[Opening Given data section]
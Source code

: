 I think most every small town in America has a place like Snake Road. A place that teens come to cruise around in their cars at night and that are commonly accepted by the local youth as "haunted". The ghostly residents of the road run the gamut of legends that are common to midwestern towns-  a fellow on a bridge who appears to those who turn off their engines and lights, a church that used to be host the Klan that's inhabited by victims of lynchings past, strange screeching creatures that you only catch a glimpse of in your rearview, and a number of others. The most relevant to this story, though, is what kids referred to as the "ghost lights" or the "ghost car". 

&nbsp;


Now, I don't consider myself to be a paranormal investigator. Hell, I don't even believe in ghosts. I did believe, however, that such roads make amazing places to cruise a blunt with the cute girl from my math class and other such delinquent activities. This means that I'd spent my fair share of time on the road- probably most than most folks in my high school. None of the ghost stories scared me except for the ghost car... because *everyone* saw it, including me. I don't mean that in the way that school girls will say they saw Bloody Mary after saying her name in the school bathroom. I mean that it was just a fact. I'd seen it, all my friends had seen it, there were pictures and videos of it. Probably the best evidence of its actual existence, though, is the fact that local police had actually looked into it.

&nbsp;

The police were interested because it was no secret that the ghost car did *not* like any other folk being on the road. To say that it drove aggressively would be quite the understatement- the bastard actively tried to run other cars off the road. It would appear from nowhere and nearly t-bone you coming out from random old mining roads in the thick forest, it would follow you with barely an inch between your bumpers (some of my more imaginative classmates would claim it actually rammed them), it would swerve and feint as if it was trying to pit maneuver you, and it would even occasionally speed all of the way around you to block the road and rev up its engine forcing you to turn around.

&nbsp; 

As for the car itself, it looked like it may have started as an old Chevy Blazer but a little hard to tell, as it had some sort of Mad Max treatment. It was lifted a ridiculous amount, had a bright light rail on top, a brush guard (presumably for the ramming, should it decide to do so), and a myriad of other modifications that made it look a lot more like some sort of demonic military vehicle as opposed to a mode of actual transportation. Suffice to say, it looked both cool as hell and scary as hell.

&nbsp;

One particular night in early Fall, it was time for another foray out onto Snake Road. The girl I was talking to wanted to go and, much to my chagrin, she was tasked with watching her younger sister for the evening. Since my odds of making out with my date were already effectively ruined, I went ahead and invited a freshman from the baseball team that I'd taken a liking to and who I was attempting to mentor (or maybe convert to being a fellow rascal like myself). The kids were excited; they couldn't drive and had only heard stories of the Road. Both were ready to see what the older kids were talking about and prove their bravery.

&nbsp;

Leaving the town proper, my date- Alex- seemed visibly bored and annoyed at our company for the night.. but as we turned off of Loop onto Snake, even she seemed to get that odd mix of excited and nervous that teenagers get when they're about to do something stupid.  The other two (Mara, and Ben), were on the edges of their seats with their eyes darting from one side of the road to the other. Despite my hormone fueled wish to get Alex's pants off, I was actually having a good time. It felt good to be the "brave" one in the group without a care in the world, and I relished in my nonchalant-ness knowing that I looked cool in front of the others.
[Closing Given data section]
### [Your objective]
Every line of the data above that includes "more" should be listed.

### [Exercise result]
The police were interested because it was no secret that the ghost car did *not* like any other folk being on the road. To say that it drove aggressively would be quite the understatement- the bastard actively tried to run other cars off the road. It would appear from nowhere and nearly t-bone you coming out from random old mining roads in the thick forest, it would follow you with barely an inch between your bumpers (some of my more imaginative classmates would claim it actually rammed them), it would swerve and feint as if it was trying to pit maneuver you, and it would even occasionally speed all of the way around you to block the road and rev up its engine forcing you to turn around.
As for the car itself, it looked like it may have started as an old Chevy Blazer but a little hard to tell, as it had some sort of Mad Max treatment. It was lifted a ridiculous amount, had a bright light rail on top, a brush guard (presumably for the ramming, should it decide to do so), and a myriad of other modifications that made it look a lot more like some sort of demonic military vehicle as opposed to a mode of actual transportation. Suffice to say, it looked both cool as hell and scary as hell.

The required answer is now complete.